Fonterra Shareholders Council chairman Duncan Coull could not be contacted for comment.
Hoggard said he was in an inter-generational change situation himself, buying out his parents. "Suddenly I would become a new supplier if that clause was to go and Fonterra could choose whether or not to pick up my milk."
This was no different than the situation pre-DIRA, but today there were more farmers in the industry who had worked under a DIRA regime than before it.
Removing Fonterra's obligation to accept all new supply offered could also affect farm value in a sale situation, Hoggard said.
"Say it's a farm on the edge (of a collection area) and Fonterra says no. The value that farm was seen to have wouldn't be there, and the farm will sell for less. Again, that's like it used to be before DIRA but we need to have a discussion over the next couple of years. We need to understand the potential ramifications before we make a change."
The prospect of more differential pricing for milk was another area Fonterra farmers as a co-operative needed to decide how to respond to.

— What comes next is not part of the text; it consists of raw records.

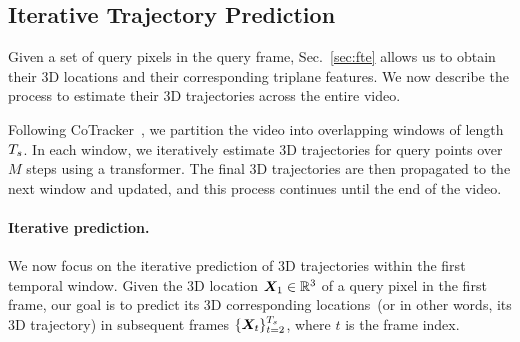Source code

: 


\subsection{Iterative Trajectory Prediction}
\label{sec:Iterative}
Given a set of query pixels in the query frame, Sec.~\ref{sec:fte} allows us to obtain their 3D locations and their corresponding triplane features. We now describe the process to estimate their 3D trajectories across the entire video. 

Following CoTracker~\cite{cotracker}, we partition the video into overlapping windows of length $\ts$. In each window, we iteratively estimate 3D trajectories for query points over $M$ steps using a transformer.  The final 3D trajectories are then propagated to the next window and updated, and this process continues until the end of the video.

\vspace{-1em}
\paragraph{Iterative prediction.} We now focus on the iterative prediction of 3D trajectories within the first temporal window. Given the 3D location $\xq\in\Rthree$ of a query pixel in the first frame, our goal is to predict its 3D corresponding locations~(or in other words, its 3D trajectory) in subsequent frames $\{\xt\}_{t=2}^{\ts}$, where $t$ is the frame index.


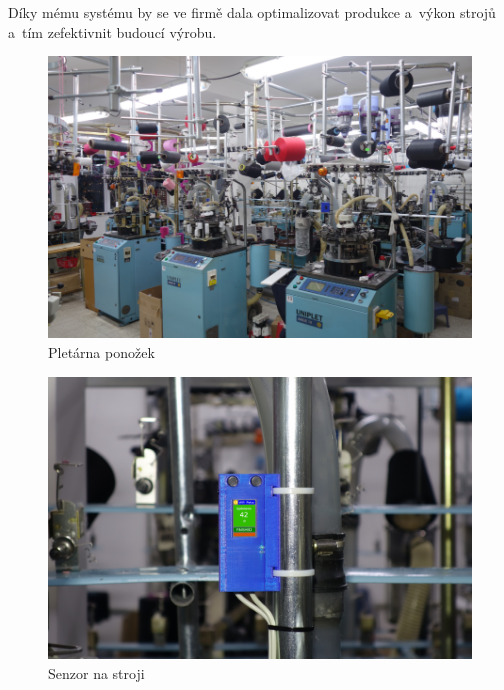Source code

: Díky mému systému by se ve firmě dala optimalizovat produkce a~výkon strojů a~tím zefektivnit budoucí výrobu. 

\begin{figure}[htbp]
    \centering
    \includegraphics[width=\textwidth]{img/pletarna.png}
    \caption{Pletárna ponožek}
    \label{fig:Pletarna}
\end{figure}

\begin{figure}[htbp]
    \centering
    \includegraphics[width=\textwidth]{img/V2-uchyceni.png}
    \caption{Senzor na stroji}
    \label{fig:SenzorNaStroji}
\end{figure}


\newpage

"At some point the legislation is going to pass away. We need to talk about that, and do we need it anyway? At the moment it's all about is there enough competition? Of course any economist would look at the situation today where one company has 78 per cent market share and say 'no'. But let's think about New Zealand taking on the world, taking a New Zealand Inc. approach.

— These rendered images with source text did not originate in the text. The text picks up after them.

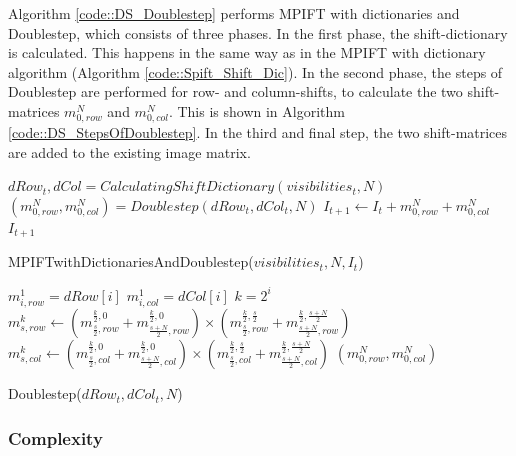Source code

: \documentclass[12pt]{article}
\begin{document}
Algorithm \ref{code::DS_Doublestep} performs MPIFT with dictionaries and Doublestep, which consists of three phases. In the first phase, the shift-dictionary is calculated. This happens in the same way as in the MPIFT with dictionary algorithm (Algorithm \ref{code::Spift_Shift_Dic}). In the second phase, the steps of Doublestep are performed for row- and column-shifts, to calculate the two shift-matrices $m_{0, row}^N$ and $m_{0,col}^N$. This is shown in Algorithm \ref{code::DS_StepsOfDoublestep}. In the third and final step, the two shift-matrices are added to the existing image matrix.



\begin{algorithm}
	\begin{algorithmic}[1]
		\State $dRow_t, dCol = CalculatingShiftDictionary(visibilities_t,N)$
		\State $(m_{0,row}^N,m_{0,col}^N) = Doublestep({dRow}_t,{dCol}_t, N)$
		\State $I_{t+1} \leftarrow I_t + m_{0,row}^N + m_{0,col}^N$
		\State \Return $I_{t+1}$
	\end{algorithmic}
\caption{MPIFTwithDictionariesAndDoublestep(${visibilities}_t, N, I_t$)}\label{euclid}
\label{code::DS_Doublestep}
\end{algorithm}


\begin{algorithm}
	\begin{algorithmic}[1]
			\State $m_{i,row}^{1} = dRow[i]$
			\State $m_{i,col}^{1} = dCol[i]$
		\EndFor
			\State $k = 2^i$
				\State $m_{s,row}^k \leftarrow (m_{\frac{s}{2},row}^{\frac{k}{2},0}+
				m_{\frac{s+N}{2},row}^{\frac{k}{2},0})
				\times
				(m_{\frac{s}{2},row}^{\frac{k}{2},\frac{s}{2}}+
				m_{\frac{s+N}{2},row}^{\frac{k}{2},\frac{s+N}{2}})
				$
				\State $m_{s,col}^k \leftarrow (m_{\frac{s}{2},col}^{\frac{k}{2},0}+
				m_{\frac{s+N}{2},col}^{\frac{k}{2},0})
				\times
				(m_{\frac{s}{2},col}^{\frac{k}{2},\frac{s}{2}}+
				m_{\frac{s+N}{2},col}^{\frac{k}{2},\frac{s+N}{2}})
				$
			\EndFor
		\EndFor
		\Return $(m_{0,row}^N,m_{0,col}^N)$
	\end{algorithmic}
\caption{Doublestep(${dRow}_t,{dCol}_t, N$)}\label{euclid}
\label{code::DS_StepsOfDoublestep}
\end{algorithm}

\subsubsection{Complexity}
\label{sec::DB_complexity}
\end{document}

"I'm pretty comfortable with the level of competition. We don't have to force Fonterra to be smaller."
Hoggard said farmer understanding of DIRA had never been good. "A lot of us thought it was about competition on the supermarket shelves. I hope before this review we can have a good discussion and change that."
Primary Industries Minister Nathan Guy said about 100 submissions came in on proposals to amend DIRA after the commission's review report. "These were split between those who wanted further deregulation of Fonterra and those who said Fonterra was still in a dominant position." When DIRA was enacted, Fonterra had 96 per cent of the New Zealand raw milk market.

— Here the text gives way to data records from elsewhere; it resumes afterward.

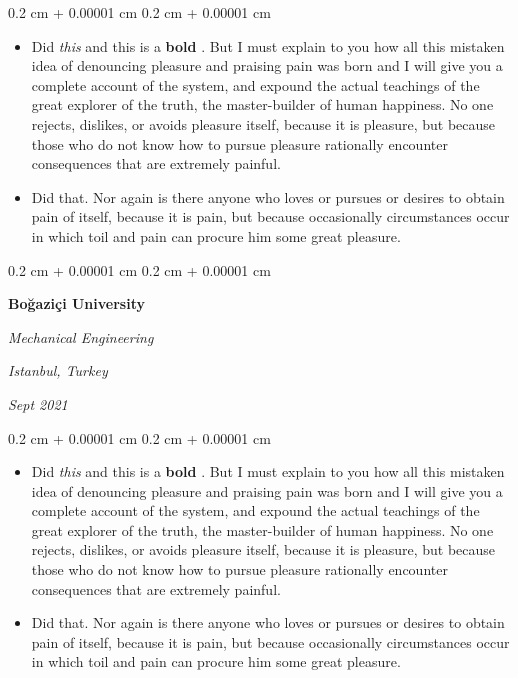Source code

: \documentclass[10pt, letterpaper]{article}
\newenvironment{highlights}{
    \begin{itemize}[
        topsep=0.10 cm,
        parsep=0.10 cm,
        partopsep=0pt,
        itemsep=0pt,
        leftmargin=0.4 cm + 10pt
    ]
}{
    \end{itemize}
} %
\newenvironment{onecolentry}{
    \begin{adjustwidth}{
        0.2 cm + 0.00001 cm
    }{
        0.2 cm + 0.00001 cm
    }
}{
    \end{adjustwidth}
} %
\newenvironment{twocolentry}[2][]{
    \onecolentry
    \def\secondColumn{#2}
    \setcolumnwidth{\fill, 4.5 cm}
    \begin{paracol}{2}
}{
    \switchcolumn \raggedleft \secondColumn
    \end{paracol}
    \endonecolentry
} %
\let\hrefWithoutArrow\href
\renewcommand{\href}[2]{\hrefWithoutArrow{#1}{\ifthenelse{\equal{#2}{}}{ }{#2 }\raisebox{.15ex}{\footnotesize \faExternalLink*}}}
\begin{document}
        \vspace{0.10 cm}
        \begin{onecolentry}
            \begin{highlights}
                \item Did \textit{this} and this is a \textbf{bold} \href{https://example.com}{link}. But I must explain to you how all this mistaken idea of denouncing pleasure and praising pain was born and I will give you a complete account of the system, and expound the actual teachings of the great explorer of the truth, the master-builder of human happiness. No one rejects, dislikes, or avoids pleasure itself, because it is pleasure, but because those who do not know how to pursue pleasure rationally encounter consequences that are extremely painful.
                \item Did that. Nor again is there anyone who loves or pursues or desires to obtain pain of itself, because it is pain, but because occasionally circumstances occur in which toil and pain can procure him some great pleasure.
            \end{highlights}
        \end{onecolentry}


        \vspace{0.2 cm}

        \begin{twocolentry}{
        \textit{Istanbul, Turkey}    
            
        \textit{Sept 2021}}
            \textbf{Boğaziçi University}

            \textit{Mechanical Engineering}
        \end{twocolentry}

        \vspace{0.10 cm}
        \begin{onecolentry}
            \begin{highlights}
                \item Did \textit{this} and this is a \textbf{bold} \href{https://example.com}{link}. But I must explain to you how all this mistaken idea of denouncing pleasure and praising pain was born and I will give you a complete account of the system, and expound the actual teachings of the great explorer of the truth, the master-builder of human happiness. No one rejects, dislikes, or avoids pleasure itself, because it is pleasure, but because those who do not know how to pursue pleasure rationally encounter consequences that are extremely painful.
                \item Did that. Nor again is there anyone who loves or pursues or desires to obtain pain of itself, because it is pain, but because occasionally circumstances occur in which toil and pain can procure him some great pleasure.
            \end{highlights}
        \end{onecolentry}
\end{document}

The changes Guy announced were:
- prevent the contestibility provisions of DIRA from expiring in the South Island and require a review of industry competition in 2020-2021
- enable ongoing monitoring of dairy markets
- allow Fonterra discretion to accept applications from new conversions from 2018-2019
- alter who is eligible for regulated milk from Fonterra and terms of availability. Fonterra no longer required to sell regulated milk to large, export processors from the start of the 2019-2020 season and all processors buying regulated milk to have reduced flexibility in forecasting volume of milk they intend to buy from the 2018-2019 season.
In anticipation of a well-signalled regulated milk supply clampdown, Fonterra's biggest processing rivals some time ago found alternative milk supply. The change that limits flexibility around their milk volume forward ordering is in response to Fonterra's complaint that its own milk requirement planning was impacted by rivals' demands, especially at times of the year when supply was short.